### What this task involves
Omit the pictures and print exactly the lines of the listing below, starting at the first and ending at the line containing "voice, and can chat with others".

### Records
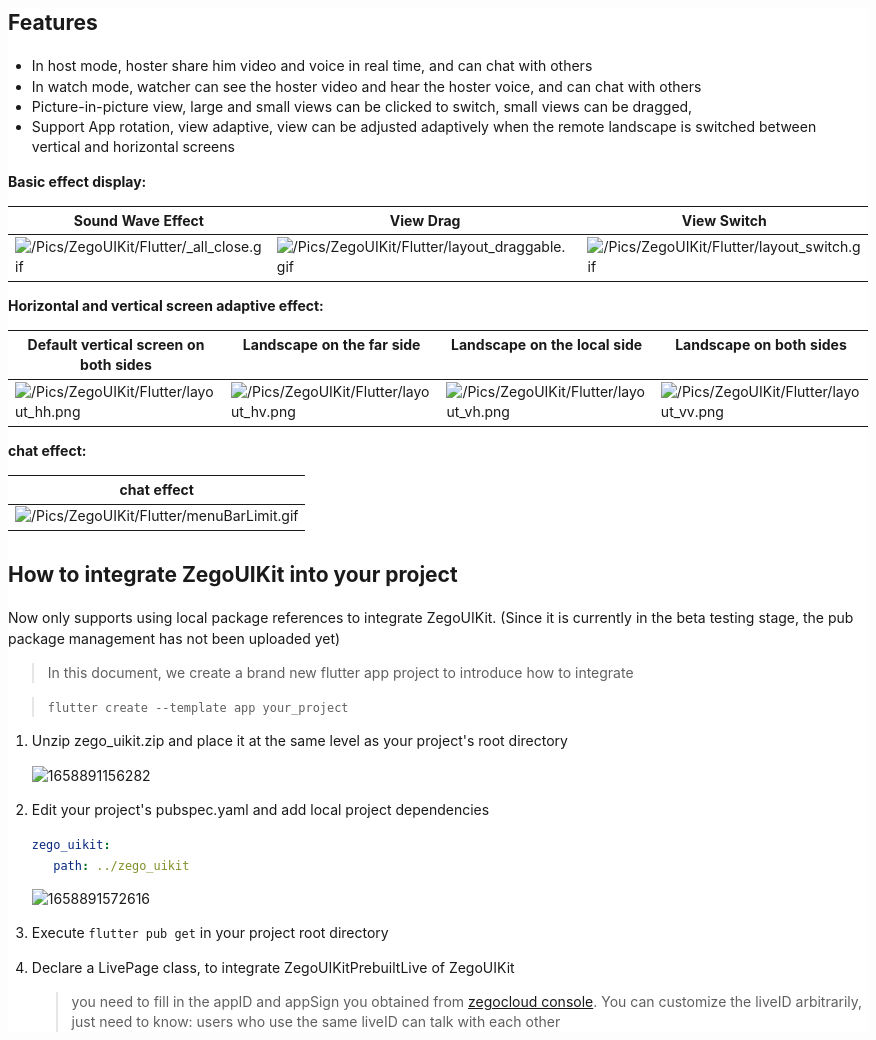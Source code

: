 ## Features

- In host mode, hoster share him video and voice in real time, and can chat with others
- In watch mode,  watcher can see the hoster video and hear the hoster voice, and can chat with others
- Picture-in-picture view, large and small views can be clicked to switch, small views can be dragged,
- Support App rotation, view adaptive, view can be adjusted adaptively when the remote landscape is switched between vertical and horizontal screens

**Basic effect display:**

| Sound Wave Effect                                                                                           | View Drag                                                                                                             | View Switch                                                                                                     |
| ----------------------------------------------------------------------------------------------------------- | --------------------------------------------------------------------------------------------------------------------- | --------------------------------------------------------------------------------------------------------------- |
| ![/Pics/ZegoUIKit/Flutter/_all_close.gif](http://doc.oa.zego.im/Pics/ZegoUIKit/Flutter/live/sound_effect.gif) | ![/Pics/ZegoUIKit/Flutter/layout_draggable.gif](http://doc.oa.zego.im/Pics/ZegoUIKit/Flutter/live/layout_draggable.gif) | ![/Pics/ZegoUIKit/Flutter/layout_switch.gif](http://doc.oa.zego.im/Pics/ZegoUIKit/Flutter/live/layout_switch.gif) |

**Horizontal and vertical screen adaptive effect:**

| Default vertical screen on both sides                                                                    | Landscape on the far side                                                                                | Landscape on the local side                                                                              | Landscape on both sides                                                                                  |
| -------------------------------------------------------------------------------------------------------- | -------------------------------------------------------------------------------------------------------- | -------------------------------------------------------------------------------------------------------- | -------------------------------------------------------------------------------------------------------- |
| ![/Pics/ZegoUIKit/Flutter/layout_hh.png](http://doc.oa.zego.im/Pics/ZegoUIKit/Flutter/live/layout_vv.jpeg) | ![/Pics/ZegoUIKit/Flutter/layout_hv.png](http://doc.oa.zego.im/Pics/ZegoUIKit/Flutter/live/layout_vh.jpeg) | ![/Pics/ZegoUIKit/Flutter/layout_vh.png](http://doc.oa.zego.im/Pics/ZegoUIKit/Flutter/live/layout_hv.jpeg) | ![/Pics/ZegoUIKit/Flutter/layout_vv.png](http://doc.oa.zego.im/Pics/ZegoUIKit/Flutter/live/layout_hh.jpeg) |

**chat effect:**

| chat effect                                                                                |
| ----------------------------------------------------------------------------------------------------- |
| ![/Pics/ZegoUIKit/Flutter/menuBarLimit.gif](http://doc.oa.zego.im/Pics/ZegoUIKit/Flutter/live/chat.gif) |

## How to integrate ZegoUIKit into your project

Now only supports using local package references to integrate ZegoUIKit. (Since it is currently in the beta testing stage, the pub package management has not been uploaded yet)

> In this document, we create a brand new flutter app project to introduce how to integrate

> `flutter create --template app your_project`

1. Unzip zego_uikit.zip and place it at the same level as your project's root directory

   ![1658891156282](../../../doc/inner/image/prebuilt/1658891156282.png)
2. Edit your project's pubspec.yaml and add local project dependencies

   ```yaml
   zego_uikit:
      path: ../zego_uikit
   ```

   ![1658891572616](../../../doc/inner/image/prebuilt/1658891572616.png)
3. Execute `flutter pub get` in your project root directory
4. Declare a LivePage class, to integrate ZegoUIKitPrebuiltLive of ZegoUIKit

   > you need to fill in the appID and appSign you obtained from [zegocloud console](https://console.zegocloud.com).
   > You can customize the liveID arbitrarily, just need to know: users who use the same liveID can talk with each other
   >

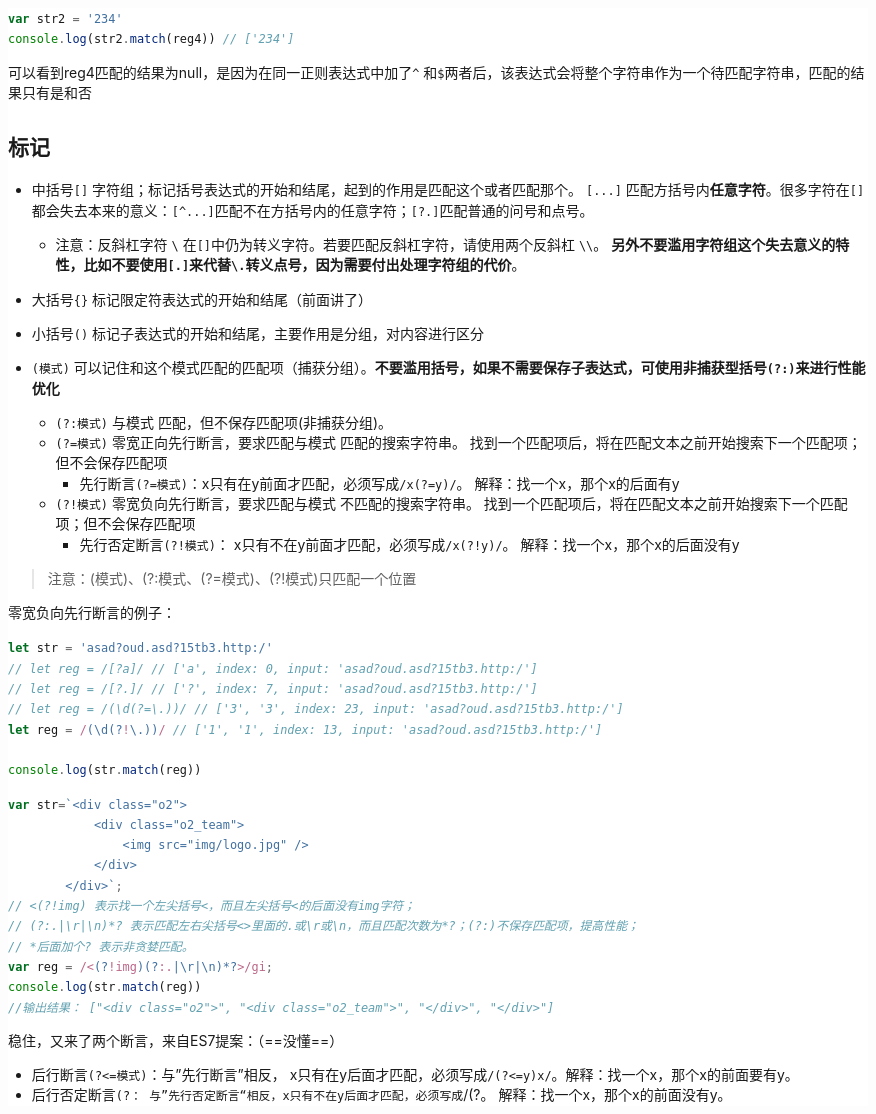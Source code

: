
 ```js
var str2 = '234'
console.log(str2.match(reg4)) // ['234']
```

可以看到reg4匹配的结果为null，是因为在同一正则表达式中加了```^``` 和```$```两者后，该表达式会将整个字符串作为一个待匹配字符串，匹配的结果只有是和否

## 标记

- 中括号`[]` 字符组；标记括号表达式的开始和结尾，起到的作用是匹配这个或者匹配那个。
  `[...]` 匹配方括号内**任意字符**。很多字符在`[]`都会失去本来的意义：`[^...]`匹配不在方括号内的任意字符；`[?.]`匹配普通的问号和点号。
  - 注意：反斜杠字符 `\` 在`[]`中仍为转义字符。若要匹配反斜杠字符，请使用两个反斜杠 `\\`。
    **另外不要滥用字符组这个失去意义的特性，比如不要使用`[.]`来代替`\.`转义点号，因为需要付出处理字符组的代价**。
- 大括号`{}` 标记限定符表达式的开始和结尾（前面讲了）
- 小括号`()` 标记子表达式的开始和结尾，主要作用是分组，对内容进行区分

- `(模式)` 可以记住和这个模式匹配的匹配项（捕获分组）。**不要滥用括号，如果不需要保存子表达式，可使用非捕获型括号`(?:)`来进行性能优化**
  - `(?:模式)` 与模式 匹配，但不保存匹配项(非捕获分组)。
  - `(?=模式)` 零宽正向先行断言，要求匹配与模式 匹配的搜索字符串。 找到一个匹配项后，将在匹配文本之前开始搜索下一个匹配项；但不会保存匹配项
    - 先行断言`(?=模式)`：x只有在y前面才匹配，必须写成`/x(?=y)/`。 解释：找一个x，那个x的后面有y
  - `(?!模式)` 零宽负向先行断言，要求匹配与模式 不匹配的搜索字符串。 找到一个匹配项后，将在匹配文本之前开始搜索下一个匹配项；但不会保存匹配项
    - 先行否定断言`(?!模式)`： x只有不在y前面才匹配，必须写成`/x(?!y)/`。 解释：找一个x，那个x的后面没有y

> 注意：(模式)、(?:模式、(?=模式)、(?!模式)只匹配一个位置

零宽负向先行断言的例子：

```js
let str = 'asad?oud.asd?15tb3.http:/'
// let reg = /[?a]/ // ['a', index: 0, input: 'asad?oud.asd?15tb3.http:/']
// let reg = /[?.]/ // ['?', index: 7, input: 'asad?oud.asd?15tb3.http:/']
// let reg = /(\d(?=\.))/ // ['3', '3', index: 23, input: 'asad?oud.asd?15tb3.http:/']
let reg = /(\d(?!\.))/ // ['1', '1', index: 13, input: 'asad?oud.asd?15tb3.http:/']

console.log(str.match(reg))
```

```js
var str=`<div class="o2">
            <div class="o2_team">
                <img src="img/logo.jpg" />
            </div>
        </div>`;
// <(?!img) 表示找一个左尖括号<，而且左尖括号<的后面没有img字符；
// (?:.|\r|\n)*? 表示匹配左右尖括号<>里面的.或\r或\n，而且匹配次数为*?；(?:)不保存匹配项，提高性能；
// *后面加个? 表示非贪婪匹配。
var reg = /<(?!img)(?:.|\r|\n)*?>/gi;
console.log(str.match(reg)) 
//输出结果： ["<div class="o2">", "<div class="o2_team">", "</div>", "</div>"]
```

稳住，又来了两个断言，来自ES7提案：（==没懂==）

- 后行断言`(?<=模式)`：与”先行断言”相反， x只有在y后面才匹配，必须写成`/(?<=y)x/`。解释：找一个x，那个x的前面要有y。
- 后行否定断言`(?： 与”先行否定断言“相反，x只有不在y后面才匹配，必须写成`/(?。 解释：找一个x，那个x的前面没有y。
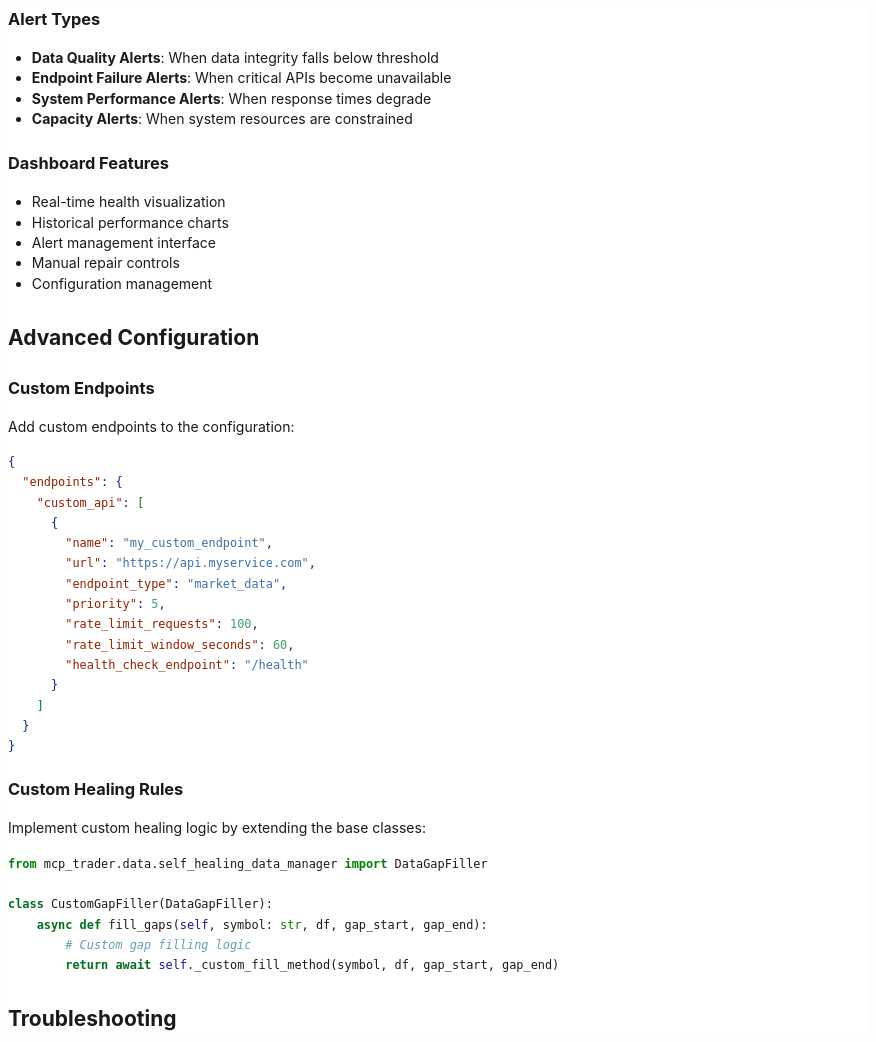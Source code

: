 ### Alert Types

- **Data Quality Alerts**: When data integrity falls below threshold
- **Endpoint Failure Alerts**: When critical APIs become unavailable
- **System Performance Alerts**: When response times degrade
- **Capacity Alerts**: When system resources are constrained

### Dashboard Features

- Real-time health visualization
- Historical performance charts
- Alert management interface
- Manual repair controls
- Configuration management

## Advanced Configuration

### Custom Endpoints

Add custom endpoints to the configuration:

```json
{
  "endpoints": {
    "custom_api": [
      {
        "name": "my_custom_endpoint",
        "url": "https://api.myservice.com",
        "endpoint_type": "market_data",
        "priority": 5,
        "rate_limit_requests": 100,
        "rate_limit_window_seconds": 60,
        "health_check_endpoint": "/health"
      }
    ]
  }
}
```

### Custom Healing Rules

Implement custom healing logic by extending the base classes:

```python
from mcp_trader.data.self_healing_data_manager import DataGapFiller

class CustomGapFiller(DataGapFiller):
    async def fill_gaps(self, symbol: str, df, gap_start, gap_end):
        # Custom gap filling logic
        return await self._custom_fill_method(symbol, df, gap_start, gap_end)
```

## Troubleshooting
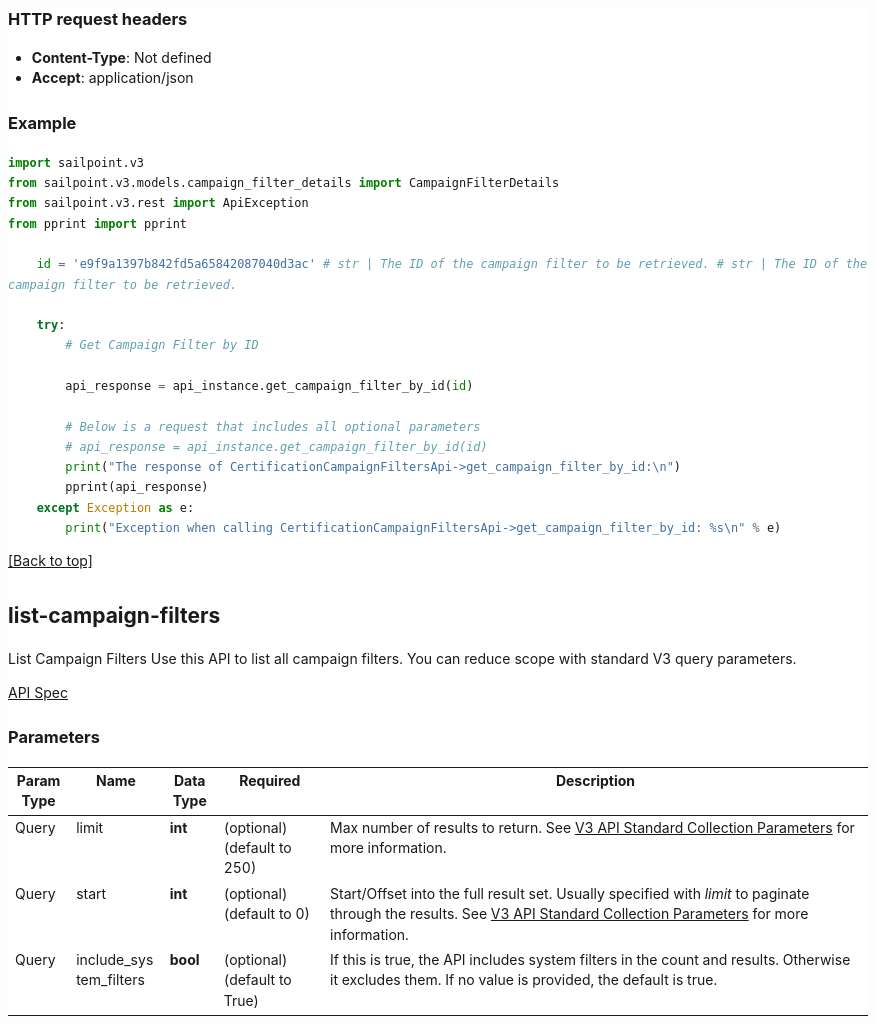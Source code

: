 ### HTTP request headers
 - **Content-Type**: Not defined
 - **Accept**: application/json

### Example

```python
import sailpoint.v3
from sailpoint.v3.models.campaign_filter_details import CampaignFilterDetails
from sailpoint.v3.rest import ApiException
from pprint import pprint

    id = 'e9f9a1397b842fd5a65842087040d3ac' # str | The ID of the campaign filter to be retrieved. # str | The ID of the campaign filter to be retrieved.

    try:
        # Get Campaign Filter by ID
        
        api_response = api_instance.get_campaign_filter_by_id(id)
        
        # Below is a request that includes all optional parameters
        # api_response = api_instance.get_campaign_filter_by_id(id)
        print("The response of CertificationCampaignFiltersApi->get_campaign_filter_by_id:\n")
        pprint(api_response)
    except Exception as e:
        print("Exception when calling CertificationCampaignFiltersApi->get_campaign_filter_by_id: %s\n" % e)
```



[[Back to top]](#) 

## list-campaign-filters
List Campaign Filters
Use this API to list all campaign filters. You can reduce scope with standard V3 query parameters.

[API Spec](https://developer.sailpoint.com/docs/api/v3/list-campaign-filters)

### Parameters 

Param Type | Name | Data Type | Required  | Description
------------- | ------------- | ------------- | ------------- | ------------- 
  Query | limit | **int** |   (optional) (default to 250) | Max number of results to return. See [V3 API Standard Collection Parameters](https://developer.sailpoint.com/idn/api/standard-collection-parameters) for more information.
  Query | start | **int** |   (optional) (default to 0) | Start/Offset into the full result set. Usually specified with *limit* to paginate through the results. See [V3 API Standard Collection Parameters](https://developer.sailpoint.com/idn/api/standard-collection-parameters) for more information.
  Query | include_system_filters | **bool** |   (optional) (default to True) | If this is true, the API includes system filters in the count and results. Otherwise it excludes them. If no value is provided, the default is true. 
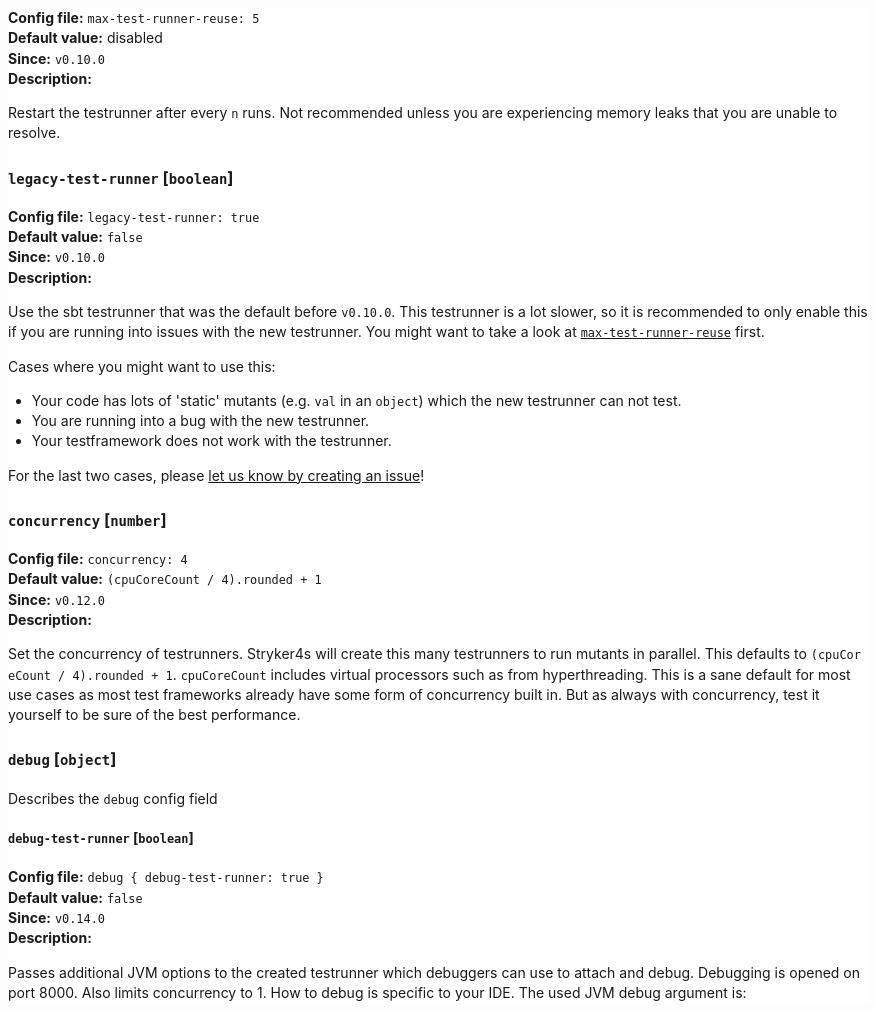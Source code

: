**Config file:** `max-test-runner-reuse: 5`  
**Default value:** disabled  
**Since:** `v0.10.0`  
**Description:**

Restart the testrunner after every `n` runs. Not recommended unless you are experiencing memory leaks that you are unable to resolve.

### `legacy-test-runner` [`boolean`]

**Config file:** `legacy-test-runner: true`  
**Default value:** `false`  
**Since:** `v0.10.0`  
**Description:**

Use the sbt testrunner that was the default before `v0.10.0`. This testrunner is a lot slower, so it is recommended to only enable this if you are running into issues with the new testrunner. You might want to take a look at [`max-test-runner-reuse`](#max-test-runner-reuse-number) first.

Cases where you might want to use this:

- Your code has lots of 'static' mutants (e.g. `val` in an `object`) which the new testrunner can not test.
- You are running into a bug with the new testrunner.
- Your testframework does not work with the testrunner.

For the last two cases, please [let us know by creating an issue](https://github.com/stryker-mutator/stryker4s/issues/new)!

### `concurrency` [`number`]

**Config file:** `concurrency: 4`  
**Default value:** `(cpuCoreCount / 4).rounded + 1`  
**Since:** `v0.12.0`  
**Description:**

Set the concurrency of testrunners. Stryker4s will create this many testrunners to run mutants in parallel. This defaults to `(cpuCoreCount / 4).rounded + 1`. `cpuCoreCount` includes virtual processors such as from hyperthreading. This is a sane default for most use cases as most test frameworks already have some form of concurrency built in. But as always with concurrency, test it yourself to be sure of the best performance.

### `debug` [`object`]

Describes the `debug` config field

#### `debug-test-runner` [`boolean`]
**Config file:** `debug { debug-test-runner: true }`  
**Default value:** `false`  
**Since:** `v0.14.0`  
**Description:**

Passes additional JVM options to the created testrunner which debuggers can use to attach and debug. Debugging is opened on port 8000. Also limits concurrency to 1. How to debug is specific to your IDE. The used JVM debug argument is:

### Result for this task
Source code

: ## Features

- In host mode, hoster share him video and voice in real time, and can chat with others
- In watch mode,  watcher can see the hoster video and hear the hoster voice, and can chat with others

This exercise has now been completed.